- เกิดมาลุย
- Directed by: Panna Rittikrai
- Screenplay by: Panna Rittikrai
- Produced by: Chokchai Melewan
- Starring: Panna Rittikrai Hernfah Khwangmhek
- Cinematography: Nattawut Kittikhun
- Production company: Pechpanna Productions
- Distributed by: Sahamongkol Film International
- Release date: 1986; (Thailand)
- Running time: 94 minutes
- Country: Thailand
- Language: Thai

= Born to Fight (1986 film) =

Born to Fight (เกิดมาลุย, Gerd ma lui) is a 1986 Thai martial arts action film directed by Panna Rittikrai in his directorial debut.

==Plot==

Siafong (Hernfah Khwangmhek) is a lawyer working for a crime family in Hong Kong. He acquires evidence that his wealthy client's devious son-in-law Tungseung has been stealing money from the family. Tungseung sends a deadly gang of martial artists known as the Green Dragons to silence Sianfong, who flees to Thailand.
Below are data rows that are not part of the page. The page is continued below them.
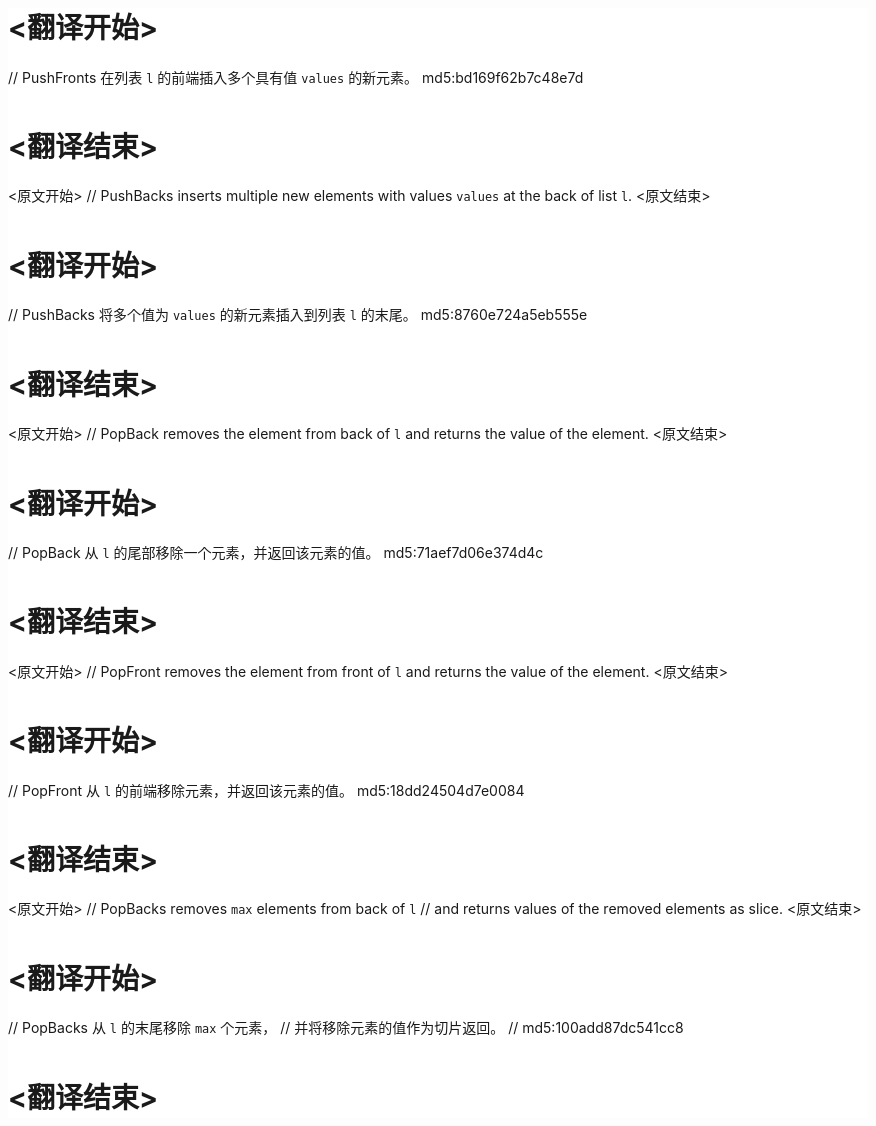 # <翻译开始>
// PushFronts 在列表 `l` 的前端插入多个具有值 `values` 的新元素。 md5:bd169f62b7c48e7d
# <翻译结束>


<原文开始>
// PushBacks inserts multiple new elements with values `values` at the back of list `l`.
<原文结束>

# <翻译开始>
// PushBacks 将多个值为 `values` 的新元素插入到列表 `l` 的末尾。 md5:8760e724a5eb555e
# <翻译结束>


<原文开始>
// PopBack removes the element from back of `l` and returns the value of the element.
<原文结束>

# <翻译开始>
// PopBack 从 `l` 的尾部移除一个元素，并返回该元素的值。 md5:71aef7d06e374d4c
# <翻译结束>


<原文开始>
// PopFront removes the element from front of `l` and returns the value of the element.
<原文结束>

# <翻译开始>
// PopFront 从 `l` 的前端移除元素，并返回该元素的值。 md5:18dd24504d7e0084
# <翻译结束>


<原文开始>
// PopBacks removes `max` elements from back of `l`
// and returns values of the removed elements as slice.
<原文结束>

# <翻译开始>
// PopBacks 从 `l` 的末尾移除 `max` 个元素，
// 并将移除元素的值作为切片返回。
// md5:100add87dc541cc8
# <翻译结束>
A Thai cop and martial artist named Tong (Panna Rittikrai) searches for the lawyer to have him returned alive to Hong Kong, fighting off gang members along the way.

==Cast==
- Panna Rittikrai as Tong
- Hernfah Khwangmhek as Siafong

==Remake==

Sahamongkol Film International produced a title-only remake of the film directed by Panna Rittikrai in 2004. It stars Dan Chupong and involves terrorists launching nuclear missiles from a small border village.